** Opening The data block **

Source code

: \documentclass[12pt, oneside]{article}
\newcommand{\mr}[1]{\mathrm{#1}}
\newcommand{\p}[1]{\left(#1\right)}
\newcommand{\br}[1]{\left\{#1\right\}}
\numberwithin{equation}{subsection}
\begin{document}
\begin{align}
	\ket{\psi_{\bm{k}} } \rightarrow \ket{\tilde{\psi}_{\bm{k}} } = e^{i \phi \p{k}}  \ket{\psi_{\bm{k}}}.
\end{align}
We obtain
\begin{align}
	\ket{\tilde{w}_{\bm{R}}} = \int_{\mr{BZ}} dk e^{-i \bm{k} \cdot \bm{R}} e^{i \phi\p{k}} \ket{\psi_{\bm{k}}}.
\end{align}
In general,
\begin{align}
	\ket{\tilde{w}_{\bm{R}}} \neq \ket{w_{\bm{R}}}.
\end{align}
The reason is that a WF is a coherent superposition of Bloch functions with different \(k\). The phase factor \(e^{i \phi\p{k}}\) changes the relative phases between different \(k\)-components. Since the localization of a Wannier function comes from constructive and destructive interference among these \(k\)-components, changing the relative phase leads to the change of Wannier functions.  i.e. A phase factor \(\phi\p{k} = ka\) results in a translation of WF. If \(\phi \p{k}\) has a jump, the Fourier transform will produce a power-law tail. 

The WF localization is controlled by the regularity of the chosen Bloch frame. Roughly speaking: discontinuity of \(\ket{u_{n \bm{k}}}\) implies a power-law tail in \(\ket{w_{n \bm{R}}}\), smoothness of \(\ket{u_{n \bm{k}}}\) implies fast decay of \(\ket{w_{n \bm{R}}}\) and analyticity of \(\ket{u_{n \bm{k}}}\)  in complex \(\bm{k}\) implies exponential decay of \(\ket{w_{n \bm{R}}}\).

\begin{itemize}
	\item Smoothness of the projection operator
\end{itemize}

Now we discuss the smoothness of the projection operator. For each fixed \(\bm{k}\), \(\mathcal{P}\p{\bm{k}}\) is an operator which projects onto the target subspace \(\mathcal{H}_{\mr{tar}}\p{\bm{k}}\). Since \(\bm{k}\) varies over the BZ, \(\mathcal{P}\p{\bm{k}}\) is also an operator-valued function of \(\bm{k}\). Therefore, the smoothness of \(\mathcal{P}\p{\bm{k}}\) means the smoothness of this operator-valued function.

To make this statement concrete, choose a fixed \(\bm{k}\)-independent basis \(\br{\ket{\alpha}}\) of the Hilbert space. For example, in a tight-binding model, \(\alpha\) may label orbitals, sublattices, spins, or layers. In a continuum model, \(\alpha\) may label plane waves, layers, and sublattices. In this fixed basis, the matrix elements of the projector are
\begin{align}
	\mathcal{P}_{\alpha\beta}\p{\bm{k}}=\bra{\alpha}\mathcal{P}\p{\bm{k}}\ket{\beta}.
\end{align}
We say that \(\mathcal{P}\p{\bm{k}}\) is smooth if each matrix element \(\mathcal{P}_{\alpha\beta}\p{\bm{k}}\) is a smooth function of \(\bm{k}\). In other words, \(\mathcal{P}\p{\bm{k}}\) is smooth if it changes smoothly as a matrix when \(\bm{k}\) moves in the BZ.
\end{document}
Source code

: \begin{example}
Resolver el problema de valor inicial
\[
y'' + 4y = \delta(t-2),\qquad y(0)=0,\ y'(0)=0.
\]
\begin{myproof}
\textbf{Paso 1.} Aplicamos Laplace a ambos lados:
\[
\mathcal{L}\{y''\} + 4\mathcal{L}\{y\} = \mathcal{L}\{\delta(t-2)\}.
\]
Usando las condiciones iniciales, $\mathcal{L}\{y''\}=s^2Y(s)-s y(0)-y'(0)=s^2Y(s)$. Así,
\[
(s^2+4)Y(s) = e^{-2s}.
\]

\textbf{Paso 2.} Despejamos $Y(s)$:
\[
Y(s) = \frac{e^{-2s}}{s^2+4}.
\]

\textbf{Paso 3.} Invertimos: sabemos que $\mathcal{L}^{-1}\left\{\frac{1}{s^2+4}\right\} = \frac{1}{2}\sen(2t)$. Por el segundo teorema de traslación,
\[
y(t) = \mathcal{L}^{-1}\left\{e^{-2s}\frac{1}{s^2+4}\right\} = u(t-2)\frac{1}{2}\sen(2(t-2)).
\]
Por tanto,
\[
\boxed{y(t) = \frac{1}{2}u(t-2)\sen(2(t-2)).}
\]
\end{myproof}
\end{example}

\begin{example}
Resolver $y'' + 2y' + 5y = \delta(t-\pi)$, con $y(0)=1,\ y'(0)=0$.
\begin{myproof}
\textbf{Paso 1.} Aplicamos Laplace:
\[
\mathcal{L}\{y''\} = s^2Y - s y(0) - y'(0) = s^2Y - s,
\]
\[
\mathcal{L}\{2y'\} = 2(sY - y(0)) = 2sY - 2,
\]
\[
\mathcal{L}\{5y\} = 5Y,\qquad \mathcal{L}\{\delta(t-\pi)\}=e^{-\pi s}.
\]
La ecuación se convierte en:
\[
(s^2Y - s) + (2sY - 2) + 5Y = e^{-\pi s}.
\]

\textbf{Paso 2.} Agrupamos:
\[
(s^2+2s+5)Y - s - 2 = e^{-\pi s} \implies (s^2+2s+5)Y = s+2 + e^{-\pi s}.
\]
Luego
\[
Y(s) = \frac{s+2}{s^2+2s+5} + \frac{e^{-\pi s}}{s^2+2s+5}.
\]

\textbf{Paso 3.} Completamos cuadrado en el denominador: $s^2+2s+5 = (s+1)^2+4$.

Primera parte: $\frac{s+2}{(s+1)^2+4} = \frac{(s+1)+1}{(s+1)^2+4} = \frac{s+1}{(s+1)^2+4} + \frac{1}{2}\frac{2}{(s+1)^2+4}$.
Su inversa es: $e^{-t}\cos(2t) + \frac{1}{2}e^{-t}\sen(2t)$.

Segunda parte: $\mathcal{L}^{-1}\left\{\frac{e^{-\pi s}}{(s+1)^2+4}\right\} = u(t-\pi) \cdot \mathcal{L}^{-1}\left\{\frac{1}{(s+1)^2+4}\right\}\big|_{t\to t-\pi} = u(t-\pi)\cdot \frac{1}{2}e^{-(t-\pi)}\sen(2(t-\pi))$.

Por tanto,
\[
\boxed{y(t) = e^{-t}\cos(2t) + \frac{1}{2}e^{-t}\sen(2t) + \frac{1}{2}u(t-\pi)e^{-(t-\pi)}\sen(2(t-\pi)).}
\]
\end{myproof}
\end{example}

** Closing The data block **

Show every line above in which the word "power" is found.

The reason is that a WF is a coherent superposition of Bloch functions with different \(k\). The phase factor \(e^{i \phi\p{k}}\) changes the relative phases between different \(k\)-components. Since the localization of a Wannier function comes from constructive and destructive interference among these \(k\)-components, changing the relative phase leads to the change of Wannier functions.  i.e. A phase factor \(\phi\p{k} = ka\) results in a translation of WF. If \(\phi \p{k}\) has a jump, the Fourier transform will produce a power-law tail. 
The WF localization is controlled by the regularity of the chosen Bloch frame. Roughly speaking: discontinuity of \(\ket{u_{n \bm{k}}}\) implies a power-law tail in \(\ket{w_{n \bm{R}}}\), smoothness of \(\ket{u_{n \bm{k}}}\) implies fast decay of \(\ket{w_{n \bm{R}}}\) and analyticity of \(\ket{u_{n \bm{k}}}\)  in complex \(\bm{k}\) implies exponential decay of \(\ket{w_{n \bm{R}}}\).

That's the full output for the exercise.